- Date: 14–19 August
- Edition: 2nd
- Surface: Hard
- Location: Grodzisk Mazowiecki, Poland

Champions

Singles
- Jesper de Jong

Doubles
- Théo Arribagé / Luca Sanchez
- ← 2022 · Kozerki Open · 2024 →

= 2023 Kozerki Open =

The 2023 Kozerki Open was a professional tennis tournament played on hard courts. It was the second edition of the tournament which was part of the 2023 ATP Challenger Tour. It took place in Grodzisk Mazowiecki, Poland between 14 and 19 August 2023.

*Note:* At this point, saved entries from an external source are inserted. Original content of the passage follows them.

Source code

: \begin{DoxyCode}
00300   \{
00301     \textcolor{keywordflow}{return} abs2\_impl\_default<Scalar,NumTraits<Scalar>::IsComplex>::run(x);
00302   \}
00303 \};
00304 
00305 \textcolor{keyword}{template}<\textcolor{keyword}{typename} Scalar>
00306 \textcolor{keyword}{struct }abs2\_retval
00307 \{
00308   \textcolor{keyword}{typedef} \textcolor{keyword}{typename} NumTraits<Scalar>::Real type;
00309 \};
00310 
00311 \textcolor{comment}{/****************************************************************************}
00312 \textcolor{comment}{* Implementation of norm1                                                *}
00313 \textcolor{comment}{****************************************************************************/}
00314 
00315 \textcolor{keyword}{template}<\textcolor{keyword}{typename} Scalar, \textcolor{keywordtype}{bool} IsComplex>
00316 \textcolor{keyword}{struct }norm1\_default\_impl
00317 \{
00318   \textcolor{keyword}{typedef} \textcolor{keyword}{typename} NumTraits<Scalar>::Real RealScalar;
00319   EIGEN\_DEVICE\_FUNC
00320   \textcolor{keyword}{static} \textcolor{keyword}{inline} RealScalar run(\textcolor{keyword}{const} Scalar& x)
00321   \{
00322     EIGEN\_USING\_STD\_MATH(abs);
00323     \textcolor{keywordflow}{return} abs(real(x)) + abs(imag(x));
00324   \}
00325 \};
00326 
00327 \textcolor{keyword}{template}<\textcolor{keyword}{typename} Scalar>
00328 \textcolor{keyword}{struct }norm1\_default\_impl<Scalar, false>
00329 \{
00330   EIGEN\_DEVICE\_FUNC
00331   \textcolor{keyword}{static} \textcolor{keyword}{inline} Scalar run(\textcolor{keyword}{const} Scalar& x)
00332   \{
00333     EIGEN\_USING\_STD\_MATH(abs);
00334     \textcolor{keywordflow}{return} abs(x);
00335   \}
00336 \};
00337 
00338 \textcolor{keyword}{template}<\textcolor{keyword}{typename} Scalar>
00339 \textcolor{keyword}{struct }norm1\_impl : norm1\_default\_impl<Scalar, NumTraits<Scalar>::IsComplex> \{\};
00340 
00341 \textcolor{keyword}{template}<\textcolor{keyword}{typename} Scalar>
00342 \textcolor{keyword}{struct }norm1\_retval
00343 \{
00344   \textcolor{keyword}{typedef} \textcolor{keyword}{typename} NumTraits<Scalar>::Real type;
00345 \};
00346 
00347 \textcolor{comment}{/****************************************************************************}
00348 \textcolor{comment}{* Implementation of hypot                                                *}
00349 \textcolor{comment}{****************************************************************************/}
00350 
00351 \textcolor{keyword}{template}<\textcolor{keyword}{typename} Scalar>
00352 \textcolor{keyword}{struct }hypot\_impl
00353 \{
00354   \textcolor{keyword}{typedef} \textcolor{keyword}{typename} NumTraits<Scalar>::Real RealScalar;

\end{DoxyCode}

==Singles main-draw entrants==
===Seeds===

| Country | Player | Rank^{1} | Seed |
|---|---|---|---|
| CZE | Tomáš Macháč | 106 | 1 |
| BEL | Joris De Loore | 166 | 2 |
| CZE | Zdeněk Kolář | 169 | 3 |
| AUS | Marc Polmans | 173 | 4 |
| NED | Jesper de Jong | 178 | 5 |
| SWE | Elias Ymer | 179 | 6 |
| NED | Jelle Sels | 200 | 7 |
| POR | Frederico Ferreira Silva | 223 | 8 |

- ^{1} Rankings were as of 7 August 2023.

===Other entrants===
The following players received wildcards into the singles main draw:
- POL Tomasz Berkieta
- USA Dali Blanch
- POL Martyn Pawelski

The following players received entry into the singles main draw as alternates:
- GBR Charles Broom
- NOR Viktor Durasovic
- GER Peter Gojowczyk

The following players received entry from the qualifying draw:
- ROU Marius Copil
- CZE David Poljak
- AUS Akira Santillan
- COL Adrià Soriano Barrera
- CZE Jiří Veselý
- KAZ Denis Yevseyev

The following player received entry as a lucky loser:
- GRE Stefanos Sakellaridis

==Champions==
===Singles===

- NED Jesper de Jong def. LIB Benjamin Hassan 6–3, 6–3.

===Doubles===

- FRA Théo Arribagé / FRA Luca Sanchez def. IND Anirudh Chandrasekar / IND Vijay Sundar Prashanth 6–4, 6–4.